Now, living in light of faithfulness to live the Christian life, you can kind of think of it like skydiving. For those of you who know how skydiving works, you put on the parachute, climb in the plane, go up to the sky. Then you have to open the door and you have to jump, and then pull the cord so that it breaks your fall and you can land safely.
But, if you don’t trust that the parachute will be faithful to do what it was designed to do—to break your fall so that you don’t plummet to your immediate death—you’re not going to be skydiving that day!
Trust in the parachute’s faithfulness precludes skydiving, just as trust in God precludes the Christian life. You will not entrust yourself to God, you will not give up things you hold dear when you come into trials, if you don’t trust God. You will not be able to live the Christian life. So we need to cultivate a trust in God’s faithfulness by remembering how he’s been faithful to us in the past.
That’s a key thing, remembering how he’s been faithful to us in the past. Look at where you’ve been to where you are now. Think about all of the things God has brought you through. Think about all of the little circumstances, the little ordinary things in life, that just lined up, so much so that it couldn’t be just a coincidence.
When I think about my life, for example, just thinking only about financial provision . . . Sarah, my wife, and I both went to Moody Bible Institute, and we graduated with great degrees with zero debt. Then we got married, moved to Dallas, where I wanted to go to seminary, and I got a wonderful scholarship. Still no debt.
Then Judah was born, but we had to have an emergency C-section, so that jacked up the hospital bill. But then we found out that they had a scholarship there as well. We filled it out—hospital bill paid for completely.
Then, as Sarah was no longer able to work because she’s taking care of Judah, and I’m a full-time student, we’re running out of money! Then God leads us to Redeemer, and we have been provided for here in more ways than I can say—so much so that we even had the chance to buy a house! God has just always been faithful.
Make sure that you take time, at least every once in a while, to write down what prayers of yours have been answered. It doesn’t matter if it’s not in a big, flashy, miraculous way; just, what prayers have been answered? What coincidences have occurred (even though they’re not really coincidences)?
If we remember the undying faithfulness of our Lord, we will be able to face our trials with a faith-based mindset, and if we face our trials with a faith-based mindset, we will be able to bring honor and glory to him, no matter what we go through. But this is all dependent upon our trust in God’s faithfulness. If we don’t trust him, we will slip into disbelief and inevitable sin. So remember God’s faithfulness by looking to what Jesus Christ did for us on the cross, unto death, and then even after death, as he continues to pour out his grace on us every day, giving us every breath that we breathe that we don’t deserve to breathe. So let’s look to Jesus.

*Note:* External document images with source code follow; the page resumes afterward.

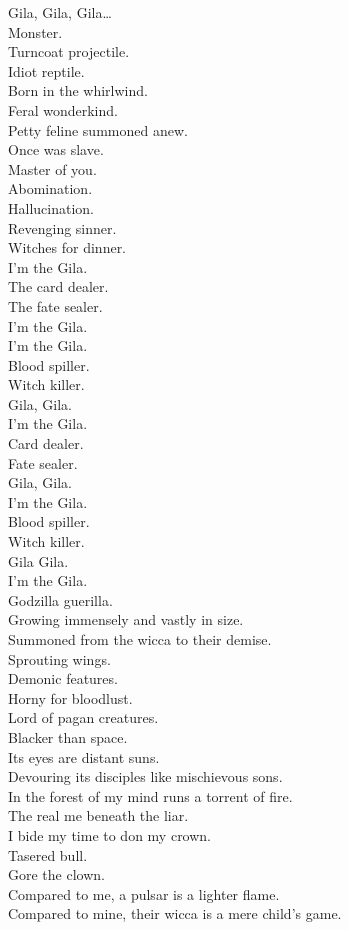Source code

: Gila, Gila, Gila… \\
Monster. \\

Turncoat projectile. \\
Idiot reptile. \\
Born in the whirlwind. \\
Feral wonderkind. \\
Petty feline summoned anew. \\
Once was slave. \\
Master of you. \\
Abomination. \\
Hallucination. \\
Revenging sinner. \\
Witches for dinner. \\
I'm the Gila. \\
The card dealer. \\
The fate sealer. \\
I'm the Gila. \\

I'm the Gila. \\
Blood spiller. \\
Witch killer. \\
Gila, Gila. \\
I'm the Gila. \\
Card dealer. \\
Fate sealer. \\
Gila, Gila. \\
I'm the Gila. \\
Blood spiller. \\
Witch killer. \\
Gila Gila. \\
I'm the Gila. \\
Godzilla guerilla. \\

Growing immensely and vastly in size. \\
Summoned from the wicca to their demise. \\
Sprouting wings. \\
Demonic features. \\
Horny for bloodlust. \\
Lord of pagan creatures. \\
Blacker than space. \\
Its eyes are distant suns. \\
Devouring its disciples like mischievous sons. \\
In the forest of my mind runs a torrent of fire. \\
The real me beneath the liar. \\
I bide my time to don my crown. \\
Tasered bull. \\
Gore the clown. \\
Compared to me, a pulsar is a lighter flame. \\
Compared to mine, their wicca is a mere child's game. \\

Dear heavenly Father, thank you so much for this opportunity to share your word. It’s a blessing, and Lord, I pray that you would be with the people here today, that you would demonstrate your faithfulness to them in the midst of whatever trials they’re going through. There are probably more than I can count, there are probably more than I can stomach, but I pray, Lord, that they do see that you are greater than them. I pray that they understand that Jesus went through just as terrible trials as they’re going through, so you understand. Please bless us and help us never to forget your faithfulness so we can bring you glory. In your name, Jesus Christ, amen.